The report concluded that ethnic Uzbeks, like this mother and daughter in Osh, suffered "disproportionately."
The report concluded that ethnic Uzbeks, like this mother and daughter in Osh, suffered "disproportionately."
Those following Kyrgyzstan know by now that Kimmo Kiljunen, who led an international commission's investigation into the violence in southern Kyrgyzstan in June 2010, has been declared persona non grata by that country's parliament.

Lawmakers not only disagreed with the commission's conclusions (much of them pointing to a significant Kyrgyz role in the violence); some, guided by articles in newspapers in Kiljunen's Finnish homeland, alleged he had not been an objective investigator and in fact may have been bribed to smear the Kyrgyz people.

Serious charges and something that made me curious.

I can't read Finnish, so I don't know exactly what the newspapers said.
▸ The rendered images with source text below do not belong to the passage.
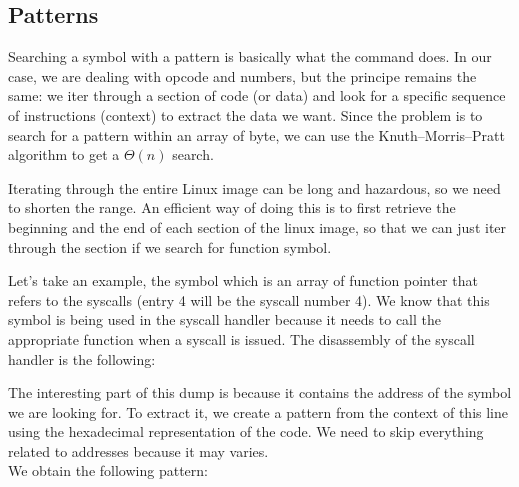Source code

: \subsection{Patterns}
Searching a symbol with a pattern is basically what the  command
does. In our case, we are dealing with opcode and numbers, but the principe
remains the same: we iter through a section of code (or data) and look for
a specific sequence of instructions (context) to extract the data we want.
Since the problem is to search for a pattern within an array of byte, we can
use the Knuth–Morris–Pratt algorithm to get a $\Theta(n)$ search.

Iterating through the entire Linux image can be long and hazardous, so we need
to shorten the range. An efficient way of doing this is to first retrieve the
beginning and the end of each section of the linux image, so that we can just
iter through the  section if we search for function symbol.


Let's take an example, the  symbol which is an array of
function pointer that refers to the syscalls (entry 4 will be the syscall
number 4).
We know that this symbol is being used in the syscall handler because it needs
to call the appropriate function when a syscall is issued.
The disassembly of the syscall handler is the following:\\
\begin{bashcode}
$ gdb -batch -ex 'file ./vmlinux' -ex 'disassemble system_call_fastpath'}
Dump of assembler code for function system_call_fastpath:
   0xffffffff81872040 <+0>: cmp    $0x142,%
   0xffffffff81872046 <+6>: ja     0xffffffff81872057 <ret_from_sys_call>
   0xffffffff81872048 <+8>: mov    %
   0xffffffff8187204b <+11>:    callq  *-0x7e5ffd40(,%
   0xffffffff81872052 <+18>:    mov    %
End of assembler dump.
\end{bashcode}

The interesting part of this dump is 
because it contains the address of the symbol we are looking for.
To extract it, we create a pattern from the context of this line using the
hexadecimal representation of the code. We need to skip everything related to
addresses because it may varies.\\

We obtain the following pattern:\\

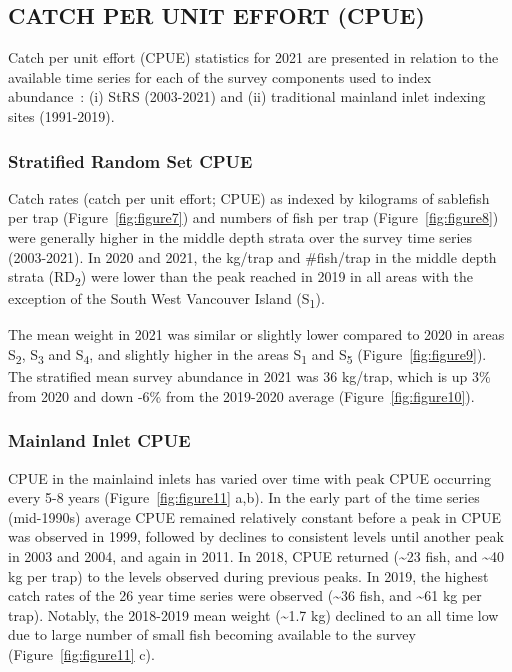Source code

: \documentclass[12pt]{article}\usepackage[]{graphicx}\usepackage[]{color}
\begin{document}
\hypertarget{catch-per-unit-effort-cpue}{%
\subsection{CATCH PER UNIT EFFORT (CPUE)}\label{catch-per-unit-effort-cpue}}

Catch per unit effort (CPUE) statistics for 2021 are presented in relation to the available time series for each of the survey components used to index abundance~: (i) StRS (2003-2021) and (ii) traditional mainland inlet indexing sites (1991-2019).

\hypertarget{stratified-random-set-cpue}{%
\subsubsection{Stratified Random Set CPUE}\label{stratified-random-set-cpue}}

Catch rates (catch per unit effort; CPUE) as indexed by kilograms of sablefish per trap (Figure~\ref{fig:figure7}) and numbers of fish per trap (Figure~\ref{fig:figure8}) were generally higher in the middle depth strata over the survey time series (2003-2021). In 2020 and 2021, the kg/trap and \#fish/trap in the middle depth strata (RD\textsubscript{2}) were lower than the peak reached in 2019 in all areas with the exception of the South West Vancouver Island (S\textsubscript{1}).

The mean weight in 2021 was similar or slightly lower compared to 2020 in areas S\textsubscript{2}, S\textsubscript{3} and S\textsubscript{4}, and slightly higher in the areas S\textsubscript{1} and S\textsubscript{5} (Figure~\ref{fig:figure9}). The stratified mean survey abundance in 2021 was 36 kg/trap, which is up 3\% from 2020 and down -6\% from the 2019-2020 average (Figure~\ref{fig:figure10}).

\hypertarget{mainland-inlet-cpue}{%
\subsubsection{Mainland Inlet CPUE}\label{mainland-inlet-cpue}}

CPUE in the mainlaind inlets has varied over time with peak CPUE occurring every 5-8 years (Figure~\ref{fig:figure11} a,b). In the early part of the time series (mid-1990s) average CPUE remained relatively constant before a peak in CPUE was observed in 1999, followed by declines to consistent levels until another peak in 2003 and 2004, and again in 2011. In 2018, CPUE returned (\textasciitilde23 fish, and \textasciitilde40 kg per trap) to the levels observed during previous peaks. In 2019, the highest catch rates of the 26 year time series were observed (\textasciitilde36 fish, and \textasciitilde61 kg per trap). Notably, the 2018-2019 mean weight (\textasciitilde1.7 kg) declined to an all time low due to large number of small fish becoming available to the survey (Figure~\ref{fig:figure11} c).
\end{document}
But I have seen information in Russian, citing some of those articles and what they said.

For instance, according to a posting on centrasia.ru, the newspaper "Etela Saimaa" said the recent victory of the nationalist True Finns party in elections not only cost Kiljunen his seat in parliament but possibly made him sensitive to matters involving nationalism, such as the rising nationalist sentiment in Kyrgyzstan that Prime Minister Almazbek Atambaev has warned about several times in recent weeks.

Then there was the article in "Satakunnan Kansa" that purportedly connected Kiljunen to former Finnish President Marti Ahtisaari and the eventual secession of Kosovo from Serbia to alleged ethnic Uzbek desires to secede from Kyrgyzstan. "Kosovo" is a loaded word in southern Kyrgyzstan these days. Last summer, there were several demonstrations against OSCE plans to deploy a small, unarmed police force in southern Kyrgyzstan. Some of the demonstrators held signs that read "No Kosovo in Kyrgyzstan," alluding to their fears that the OSCE would favor a separate Uzbek state in southern Kyrgyzstan the way the demonstrators believed the OSCE had helped Kosovo break away from Serbia.

Then there was the reported article in "Turun Sanomat" that, apparently based on "sources," alleged Kiljunen had flat out been bribed by "Uzbek separatists" to cast the ethnic Kyrgyz in a bad light in the commission's report.

Kiljunen denies any bias in the commission's report or impropriety on his part. But he is now on a list of people who cannot enter Kyrgyzstan.

And for the record, not all the deputies in Kyrgyzstan's parliament voted in favor of naming Kiljunen persona non grata. MP Shirin Aitmatova, for example, claims she abstained and is trying to find out who voted "for" on her behalf when the Kiljunen matter was put to a vote.